Many Japanese men approve of paternity leave but do not take it when they actually have a child because they "wrongly believe other men think unfavorably of men taking paternity leave," a team of Japanese researchers said Wednesday.
The researchers said part of the reason for Japan's perpetually low rates of men taking such leave, standing at 3% in fiscal 2016, can be explained by a psychological phenomenon known as "pluralistic ignorance," in which a norm is privately rejected but conformed with due to the mistaken belief that it is accepted by the majority of a group.
The team led by Hiroyuki Yamaguchi, a professor of educational psychology at Kyushu University, said their finding was based on an online survey in 2016 of men in their 20s to 40s whose workplaces had paternity leave systems.
Of the 299 respondents, 221, or more than 70%, had positive attitudes toward paternity leave.
However, 118 of the 221 believed "other men had negative attitudes," showing pluralistic ignorance. The remaining 103 believed other men shared their positive stance about men taking paternity leave.
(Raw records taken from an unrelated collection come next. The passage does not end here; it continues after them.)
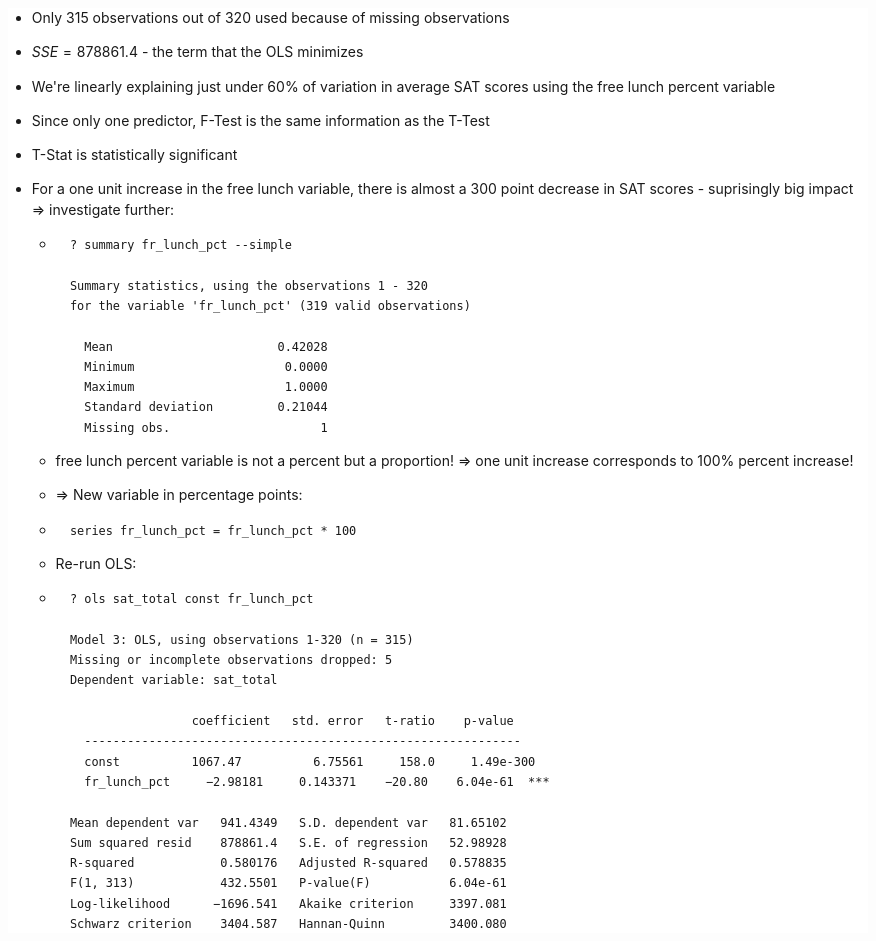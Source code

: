 - Only 315 observations out of 320 used because of missing observations

- $SSE = 878861.4$ - the term that the OLS minimizes

- We're linearly explaining just under 60\% of variation in average SAT scores using the free lunch percent variable

- Since only one predictor, F-Test is the same information as the T-Test

- T-Stat is statistically significant

- For a one unit increase in the free lunch variable, there is almost a 300 point decrease in SAT scores - suprisingly big impact => investigate further:

    - ```
        ? summary fr_lunch_pct --simple
        
        Summary statistics, using the observations 1 - 320
        for the variable 'fr_lunch_pct' (319 valid observations)
        
          Mean                       0.42028
          Minimum                     0.0000
          Maximum                     1.0000
          Standard deviation         0.21044
          Missing obs.                     1
        ```

    - free lunch percent variable is not a percent but a proportion! => one unit increase corresponds to 100\% percent increase!

    - => New variable in percentage points:

    - ```
        series fr_lunch_pct = fr_lunch_pct * 100
        ```

    - Re-run OLS:

    - ```
        ? ols sat_total const fr_lunch_pct
        
        Model 3: OLS, using observations 1-320 (n = 315)
        Missing or incomplete observations dropped: 5
        Dependent variable: sat_total
        
                         coefficient   std. error   t-ratio    p-value 
          -------------------------------------------------------------
          const          1067.47          6.75561     158.0     1.49e-300      
          fr_lunch_pct     −2.98181     0.143371    −20.80    6.04e-61  ***
        
        Mean dependent var   941.4349   S.D. dependent var   81.65102
        Sum squared resid    878861.4   S.E. of regression   52.98928
        R-squared            0.580176   Adjusted R-squared   0.578835
        F(1, 313)            432.5501   P-value(F)           6.04e-61
        Log-likelihood      −1696.541   Akaike criterion     3397.081
        Schwarz criterion    3404.587   Hannan-Quinn         3400.080
        ```
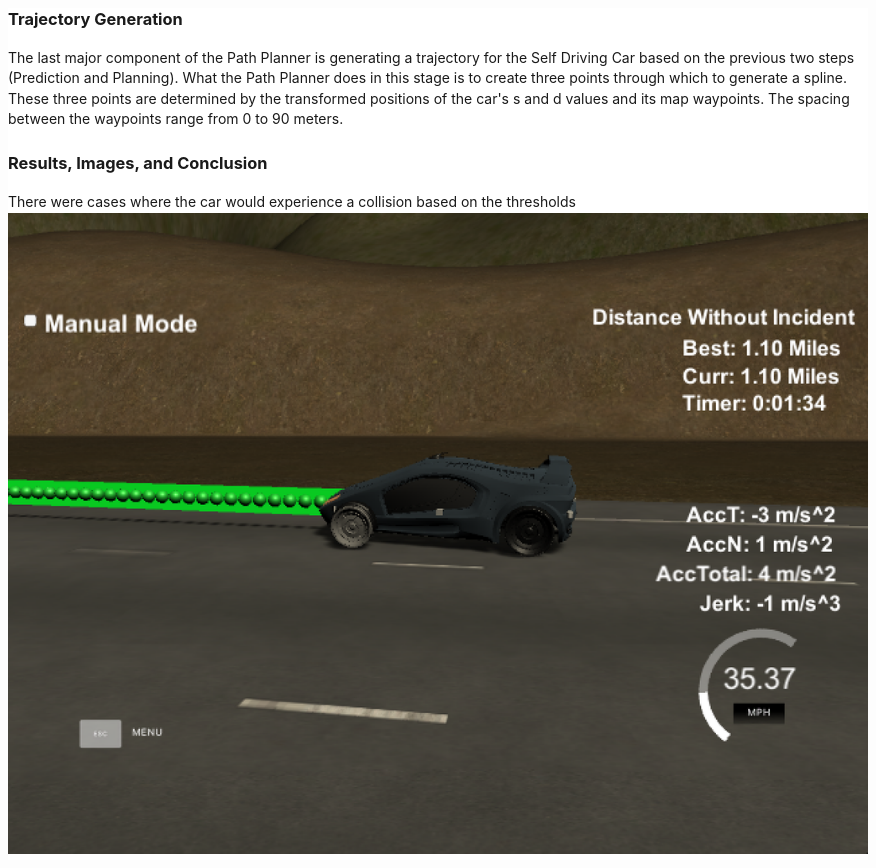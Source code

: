 ### Trajectory Generation

The last major component of the Path Planner is generating a trajectory for the Self Driving Car based on the previous two steps (Prediction and Planning). What the Path Planner does in this stage is to create three points through which to generate a spline. These three points are determined by the transformed positions of the car's s and d values and its map waypoints. The spacing between the waypoints range from 0 to 90 meters.

### Results, Images, and Conclusion

There were cases where the car would experience a collision based on the thresholds
![result_1](https://github.com/umarqattan/Path-Planner/blob/master/images/result_1.png)
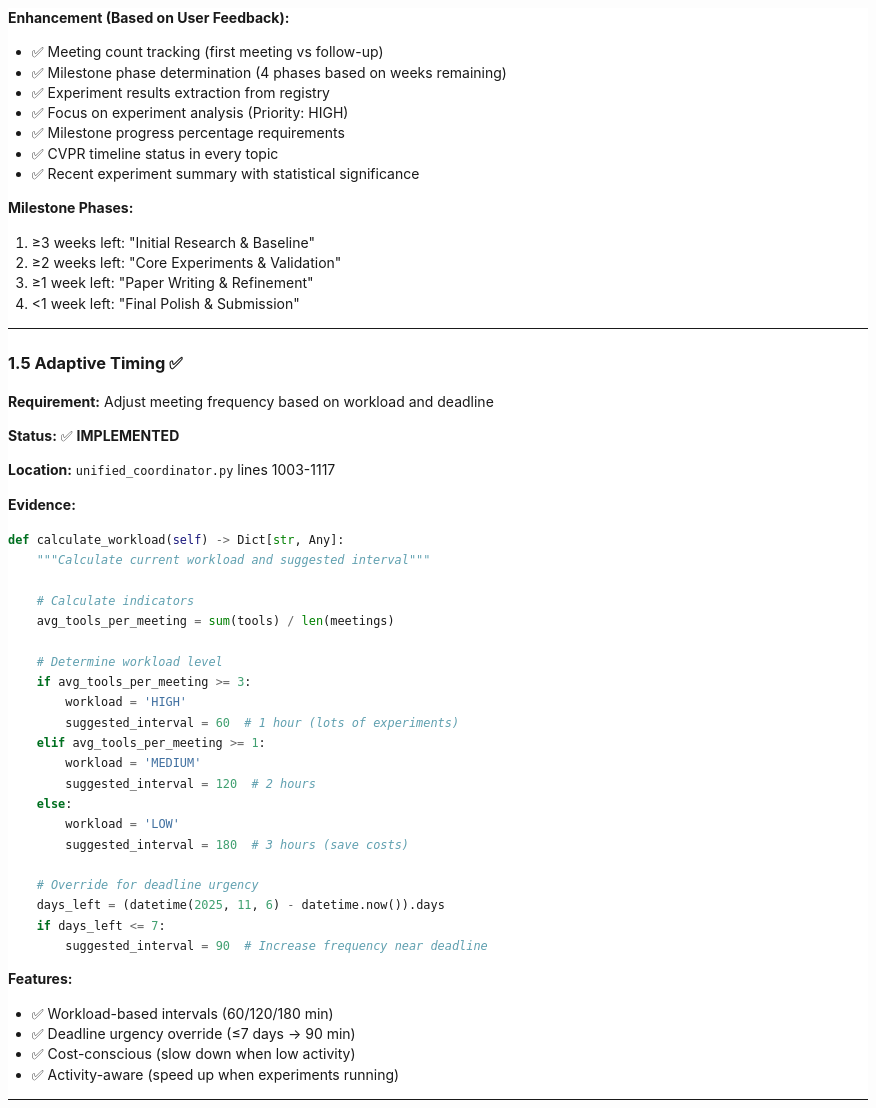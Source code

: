 **Enhancement (Based on User Feedback):**
- ✅ Meeting count tracking (first meeting vs follow-up)
- ✅ Milestone phase determination (4 phases based on weeks remaining)
- ✅ Experiment results extraction from registry
- ✅ Focus on experiment analysis (Priority: HIGH)
- ✅ Milestone progress percentage requirements
- ✅ CVPR timeline status in every topic
- ✅ Recent experiment summary with statistical significance

**Milestone Phases:**
1. ≥3 weeks left: "Initial Research & Baseline"
2. ≥2 weeks left: "Core Experiments & Validation"
3. ≥1 week left: "Paper Writing & Refinement"
4. <1 week left: "Final Polish & Submission"

---

### 1.5 Adaptive Timing ✅

**Requirement:** Adjust meeting frequency based on workload and deadline

**Status:** ✅ **IMPLEMENTED**

**Location:** `unified_coordinator.py` lines 1003-1117

**Evidence:**
```python
def calculate_workload(self) -> Dict[str, Any]:
    """Calculate current workload and suggested interval"""

    # Calculate indicators
    avg_tools_per_meeting = sum(tools) / len(meetings)

    # Determine workload level
    if avg_tools_per_meeting >= 3:
        workload = 'HIGH'
        suggested_interval = 60  # 1 hour (lots of experiments)
    elif avg_tools_per_meeting >= 1:
        workload = 'MEDIUM'
        suggested_interval = 120  # 2 hours
    else:
        workload = 'LOW'
        suggested_interval = 180  # 3 hours (save costs)

    # Override for deadline urgency
    days_left = (datetime(2025, 11, 6) - datetime.now()).days
    if days_left <= 7:
        suggested_interval = 90  # Increase frequency near deadline
```

**Features:**
- ✅ Workload-based intervals (60/120/180 min)
- ✅ Deadline urgency override (≤7 days → 90 min)
- ✅ Cost-conscious (slow down when low activity)
- ✅ Activity-aware (speed up when experiments running)

---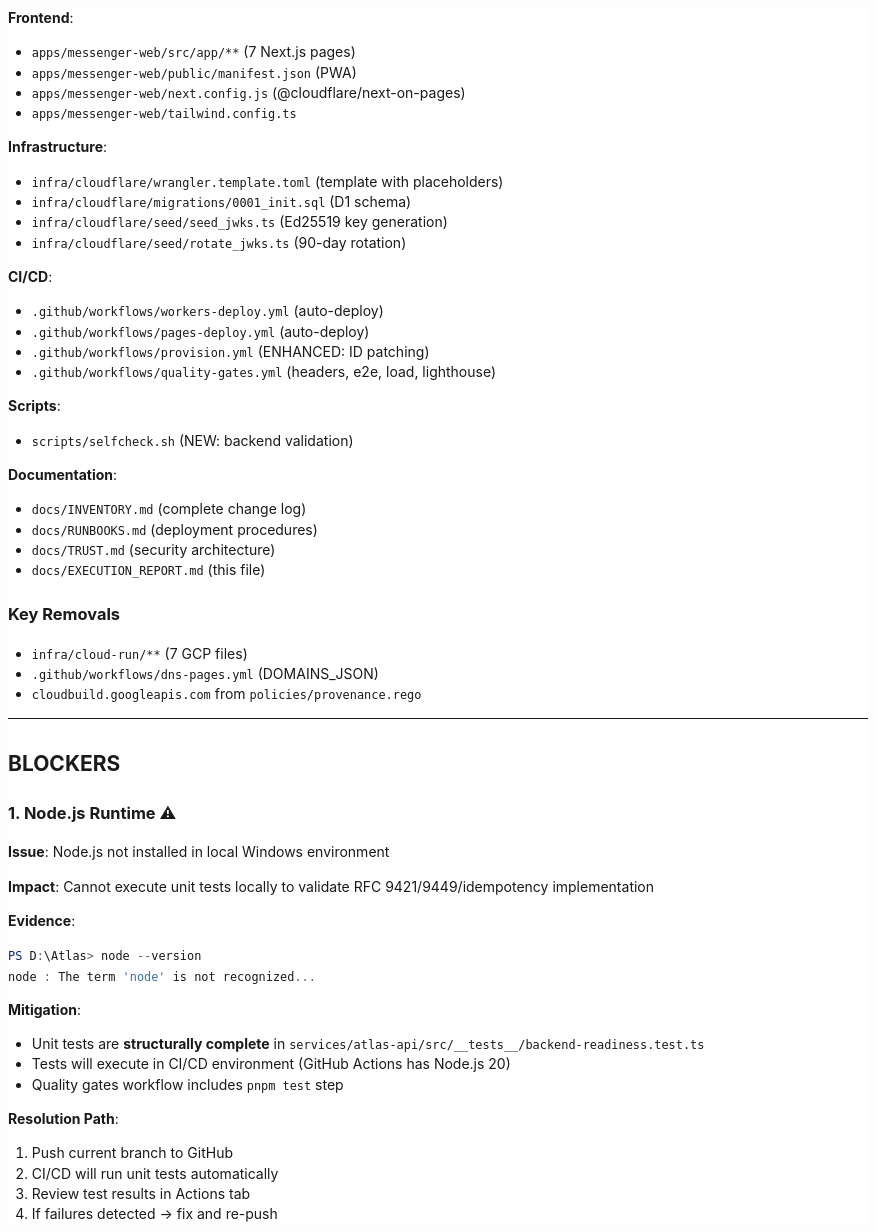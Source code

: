 **Frontend**:
- `apps/messenger-web/src/app/**` (7 Next.js pages)
- `apps/messenger-web/public/manifest.json` (PWA)
- `apps/messenger-web/next.config.js` (@cloudflare/next-on-pages)
- `apps/messenger-web/tailwind.config.ts`

**Infrastructure**:
- `infra/cloudflare/wrangler.template.toml` (template with placeholders)
- `infra/cloudflare/migrations/0001_init.sql` (D1 schema)
- `infra/cloudflare/seed/seed_jwks.ts` (Ed25519 key generation)
- `infra/cloudflare/seed/rotate_jwks.ts` (90-day rotation)

**CI/CD**:
- `.github/workflows/workers-deploy.yml` (auto-deploy)
- `.github/workflows/pages-deploy.yml` (auto-deploy)
- `.github/workflows/provision.yml` (ENHANCED: ID patching)
- `.github/workflows/quality-gates.yml` (headers, e2e, load, lighthouse)

**Scripts**:
- `scripts/selfcheck.sh` (NEW: backend validation)

**Documentation**:
- `docs/INVENTORY.md` (complete change log)
- `docs/RUNBOOKS.md` (deployment procedures)
- `docs/TRUST.md` (security architecture)
- `docs/EXECUTION_REPORT.md` (this file)

### Key Removals
- `infra/cloud-run/**` (7 GCP files)
- `.github/workflows/dns-pages.yml` (DOMAINS_JSON)
- `cloudbuild.googleapis.com` from `policies/provenance.rego`

---

## BLOCKERS

### 1. Node.js Runtime ⚠️

**Issue**: Node.js not installed in local Windows environment

**Impact**: Cannot execute unit tests locally to validate RFC 9421/9449/idempotency implementation

**Evidence**:
```powershell
PS D:\Atlas> node --version
node : The term 'node' is not recognized...
```

**Mitigation**:
- Unit tests are **structurally complete** in `services/atlas-api/src/__tests__/backend-readiness.test.ts`
- Tests will execute in CI/CD environment (GitHub Actions has Node.js 20)
- Quality gates workflow includes `pnpm test` step

**Resolution Path**:
1. Push current branch to GitHub
2. CI/CD will run unit tests automatically
3. Review test results in Actions tab
4. If failures detected → fix and re-push
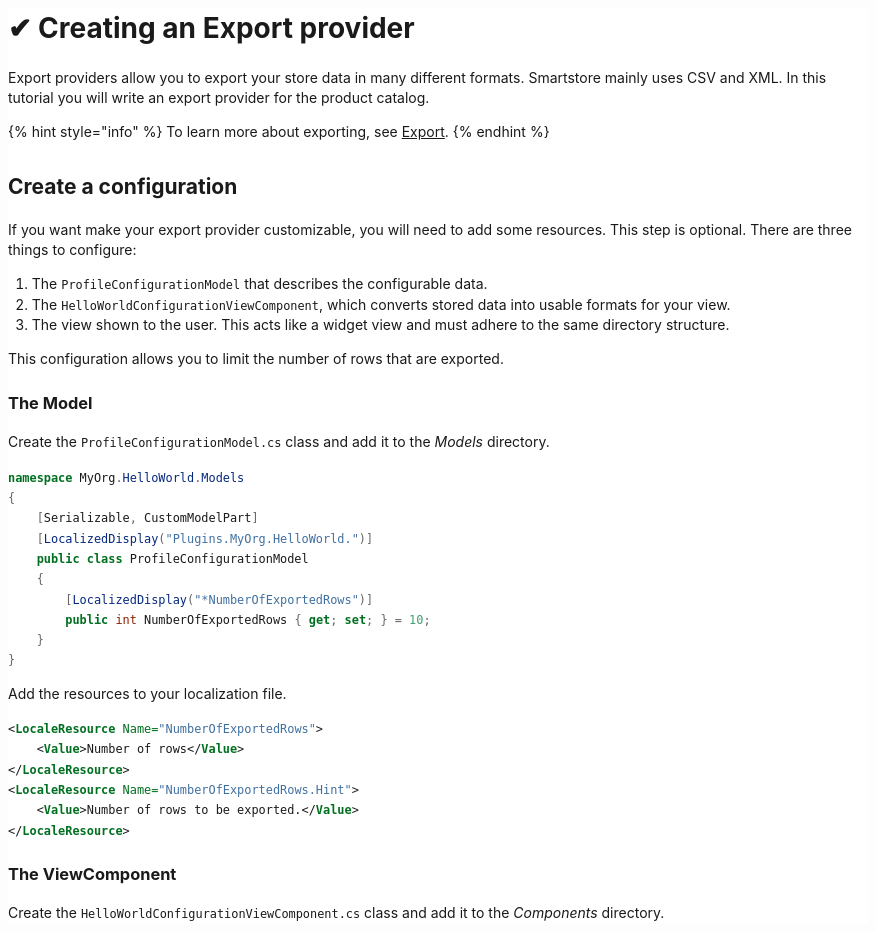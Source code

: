 # ✔ Creating an Export provider

Export providers allow you to export your store data in many different formats. Smartstore mainly uses CSV and XML. In this tutorial you will write an export provider for the product catalog.

{% hint style="info" %}
To learn more about exporting, see [Export](../../../framework/platform/export.md).
{% endhint %}

## Create a configuration

If you want make your export provider customizable, you will need to add some resources. This step is optional. There are three things to configure:

1. The `ProfileConfigurationModel` that describes the configurable data.
2. The `HelloWorldConfigurationViewComponent`, which converts stored data into usable formats for your view.
3. The view shown to the user. This acts like a widget view and must adhere to the same directory structure.

This configuration allows you to limit the number of rows that are exported.

### The Model

Create the `ProfileConfigurationModel.cs` class and add it to the _Models_ directory.

```csharp
namespace MyOrg.HelloWorld.Models
{
    [Serializable, CustomModelPart]
    [LocalizedDisplay("Plugins.MyOrg.HelloWorld.")]
    public class ProfileConfigurationModel
    {
        [LocalizedDisplay("*NumberOfExportedRows")]
        public int NumberOfExportedRows { get; set; } = 10;
    }
}
```

Add the resources to your localization file.

```xml
<LocaleResource Name="NumberOfExportedRows">
    <Value>Number of rows</Value>
</LocaleResource>
<LocaleResource Name="NumberOfExportedRows.Hint">
    <Value>Number of rows to be exported.</Value>
</LocaleResource>
```

### The ViewComponent

Create the `HelloWorldConfigurationViewComponent.cs` class and add it to the _Components_ directory.
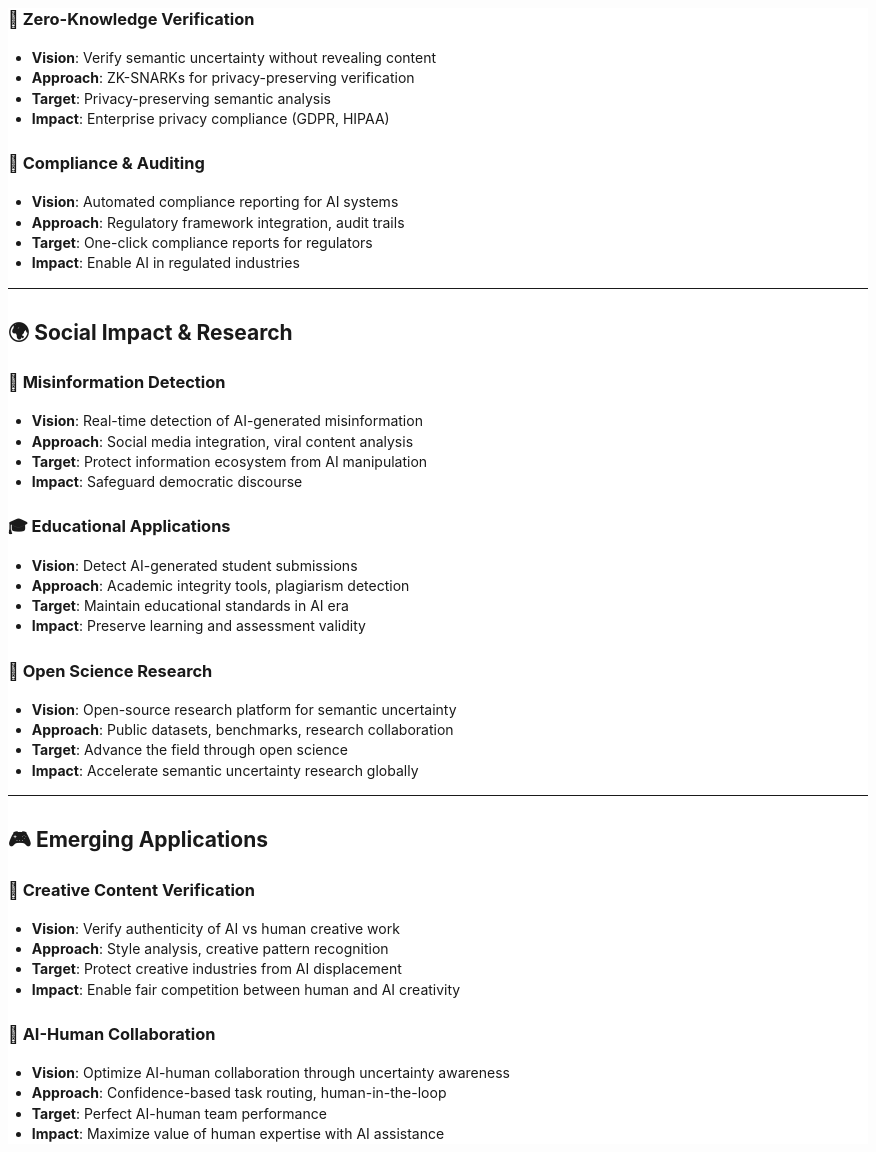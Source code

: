 ### 🔐 **Zero-Knowledge Verification**
- **Vision**: Verify semantic uncertainty without revealing content
- **Approach**: ZK-SNARKs for privacy-preserving verification
- **Target**: Privacy-preserving semantic analysis
- **Impact**: Enterprise privacy compliance (GDPR, HIPAA)

### 🏢 **Compliance & Auditing**
- **Vision**: Automated compliance reporting for AI systems
- **Approach**: Regulatory framework integration, audit trails
- **Target**: One-click compliance reports for regulators
- **Impact**: Enable AI in regulated industries

---

## 🌍 **Social Impact & Research**

### 📰 **Misinformation Detection**
- **Vision**: Real-time detection of AI-generated misinformation
- **Approach**: Social media integration, viral content analysis
- **Target**: Protect information ecosystem from AI manipulation
- **Impact**: Safeguard democratic discourse

### 🎓 **Educational Applications**
- **Vision**: Detect AI-generated student submissions
- **Approach**: Academic integrity tools, plagiarism detection
- **Target**: Maintain educational standards in AI era
- **Impact**: Preserve learning and assessment validity

### 🔬 **Open Science Research**
- **Vision**: Open-source research platform for semantic uncertainty
- **Approach**: Public datasets, benchmarks, research collaboration
- **Target**: Advance the field through open science
- **Impact**: Accelerate semantic uncertainty research globally

---

## 🎮 **Emerging Applications**

### 🎨 **Creative Content Verification**
- **Vision**: Verify authenticity of AI vs human creative work
- **Approach**: Style analysis, creative pattern recognition
- **Target**: Protect creative industries from AI displacement
- **Impact**: Enable fair competition between human and AI creativity

### 🤝 **AI-Human Collaboration**
- **Vision**: Optimize AI-human collaboration through uncertainty awareness
- **Approach**: Confidence-based task routing, human-in-the-loop
- **Target**: Perfect AI-human team performance
- **Impact**: Maximize value of human expertise with AI assistance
The researchers said those who had positive attitudes regarding paternity leave but believed other men were negative were less likely to take it than those who were positive about it and thought other men were also supportive.
Their finding was compiled into an article titled "I Want to but I Won't: Pluralistic Ignorance Inhibits Intentions to Take Paternity Leave in Japan," published the same day in Frontiers in Psychology, a Swiss academic journal.
The Japanese government aims to boost the rate of men taking paternity leave to 13% by 2020.